+++ Records supplied +++

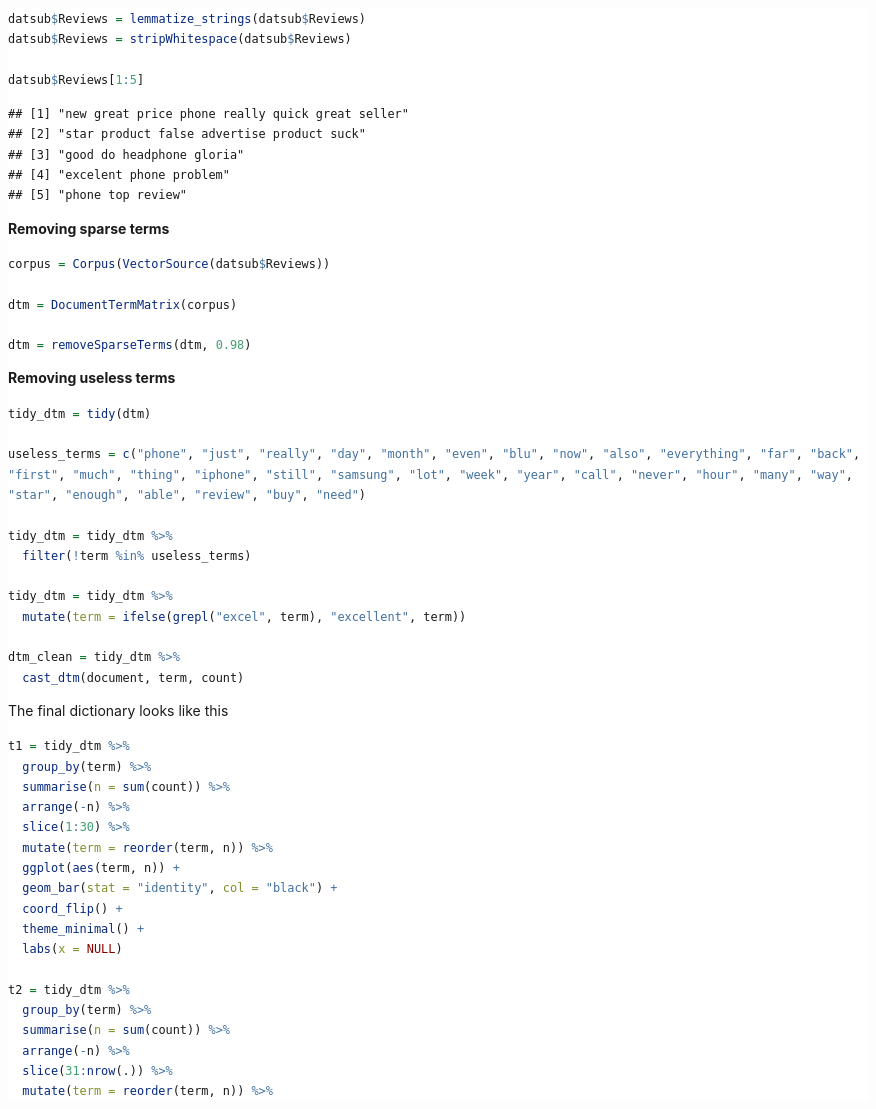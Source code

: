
 ``` r
datsub$Reviews = lemmatize_strings(datsub$Reviews)
datsub$Reviews = stripWhitespace(datsub$Reviews)

datsub$Reviews[1:5]
```

    ## [1] "new great price phone really quick great seller"
    ## [2] "star product false advertise product suck"      
    ## [3] "good do headphone gloria"                       
    ## [4] "excelent phone problem"                         
    ## [5] "phone top review"

**Removing sparse terms**

``` r
corpus = Corpus(VectorSource(datsub$Reviews)) 

dtm = DocumentTermMatrix(corpus)

dtm = removeSparseTerms(dtm, 0.98)
```

**Removing useless terms**

``` r
tidy_dtm = tidy(dtm)

useless_terms = c("phone", "just", "really", "day", "month", "even", "blu", "now", "also", "everything", "far", "back", "first", "much", "thing", "iphone", "still", "samsung", "lot", "week", "year", "call", "never", "hour", "many", "way", "star", "enough", "able", "review", "buy", "need")

tidy_dtm = tidy_dtm %>%
  filter(!term %in% useless_terms)

tidy_dtm = tidy_dtm %>%
  mutate(term = ifelse(grepl("excel", term), "excellent", term))

dtm_clean = tidy_dtm %>% 
  cast_dtm(document, term, count)
```

The final dictionary looks like this

``` r
t1 = tidy_dtm %>%
  group_by(term) %>%
  summarise(n = sum(count)) %>%
  arrange(-n) %>%
  slice(1:30) %>%
  mutate(term = reorder(term, n)) %>%
  ggplot(aes(term, n)) +
  geom_bar(stat = "identity", col = "black") +
  coord_flip() +
  theme_minimal() +
  labs(x = NULL)

t2 = tidy_dtm %>%
  group_by(term) %>%
  summarise(n = sum(count)) %>%
  arrange(-n) %>%
  slice(31:nrow(.)) %>%
  mutate(term = reorder(term, n)) %>%
```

+++

Directions: Above are some records; copy each line there that contains "star".

Task solution:
    ## [2] "star product false advertise product suck"      
useless_terms = c("phone", "just", "really", "day", "month", "even", "blu", "now", "also", "everything", "far", "back", "first", "much", "thing", "iphone", "still", "samsung", "lot", "week", "year", "call", "never", "hour", "many", "way", "star", "enough", "able", "review", "buy", "need")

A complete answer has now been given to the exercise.